The people stood back as he advanced. As soon as he reached Cape Matifou his first action was not to open his purse and take something from it. No! he held out his hand to the giant, and said to him in Italian:

“Thank you, my friend, for what you did.”

Cape Matifou was too bashful to notice the compliment.

“Yes! It was good! It was superb!” said Pescade, with all the redundance of the Provençal idiom.

“You are Frenchmen?” asked the stranger.

“French of the French!” answered Pescade. “French of the south of France.”

The stranger looked at them with sympathy and feeling. Their misery was too apparent for him to pass over. Before him were two mountebanks, one of whom at the risk of his life had done him a great service, for a collision between the trabacolo and the schooner would have meant several victims.

“Come and see me on board!” he said.

“And when?” asked Pescade, with a most gracious salute.

“To-morrow morning.”

“To-morrow morning!” answered Pescade, while Matifou gave sign of consent by nodding his head.

But the crowd had not ceased to surround the hero of the adventure. He would have been carried about in triumph had he not been too big. But Point Pescade, always wide awake, thought he could make some money out of the public excitement. And as soon as the stranger after a gesture of friendship had left for the jetty, he broke out with—

“The match, sirs, the match between Pescade and Cape Matifou. Walk up, gentlemen, walk up. You don't pay till you go out—or you can pay as you come in—just as you please.”

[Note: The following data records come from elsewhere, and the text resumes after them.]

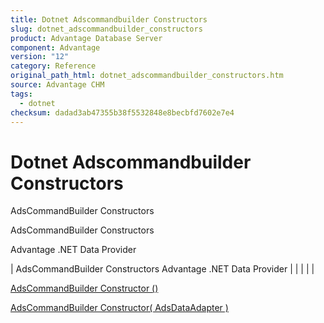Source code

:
 ```yaml
---
title: Dotnet Adscommandbuilder Constructors
slug: dotnet_adscommandbuilder_constructors
product: Advantage Database Server
component: Advantage
version: "12"
category: Reference
original_path_html: dotnet_adscommandbuilder_constructors.htm
source: Advantage CHM
tags:
  - dotnet
checksum: dadad3ab47355b38f5532848e8becbfd7602e7e4
---
```


# Dotnet Adscommandbuilder Constructors

AdsCommandBuilder Constructors

AdsCommandBuilder Constructors

Advantage .NET Data Provider

| AdsCommandBuilder Constructors  Advantage .NET Data Provider |  |  |  |  |

[AdsCommandBuilder Constructor ()](dotnet_adscommandbuilder_constructor_.md)

[AdsCommandBuilder Constructor( AdsDataAdapter )](dotnet_adscommandbuilder_constructor_adsdataadapter_.md)
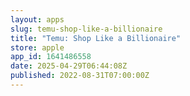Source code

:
 ```yaml
---
layout: apps
slug: temu-shop-like-a-billionaire
title: "Temu: Shop Like a Billionaire"
store: apple
app_id: 1641486558
date: 2025-04-29T06:44:08Z
published: 2022-08-31T07:00:00Z
---
```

This time he was listened to and followed by a public he had never dreamed of before.

The ring was too small! They even had to refuse money!

The stranger passed on, but scarcely had he advanced a step in the direction of the quay when he found him near the young lady and her father who had been present throughout the scene.

Close by was the young man who had followed them, and to whose salute the father only had given a very haughty acknowledgment.

In this man's presence the stranger experienced a movement he could hardly suppress. It was as if his whole body was repelled, while his eye flashed like the lightning.

The girl's father stepped up to him and said,

“You have just escaped a great danger, sir, thanks to the courage of that acrobat.”

“Quite so,” replied the stranger, whose voice voluntarily not was masked by emotion.

Then addressing his interlocutor he asked—

“To whom may I have the honor to speak?”

“To Silas Toronthal of Ragusa,” answered the old banker of Trieste. “And may I ask who is the owner of the yacht?”

“Dr. Antekirtt!” replied the stranger.

Then they parted, while shouts of applause were heard from the distant ring of the French gymnasts.

And that evening not only did Cape Matifou have enough to eat,—that is, to eat as much as four ordinary people,—but enough was left for one. And that did for the supper of his comrade, Point Pescade.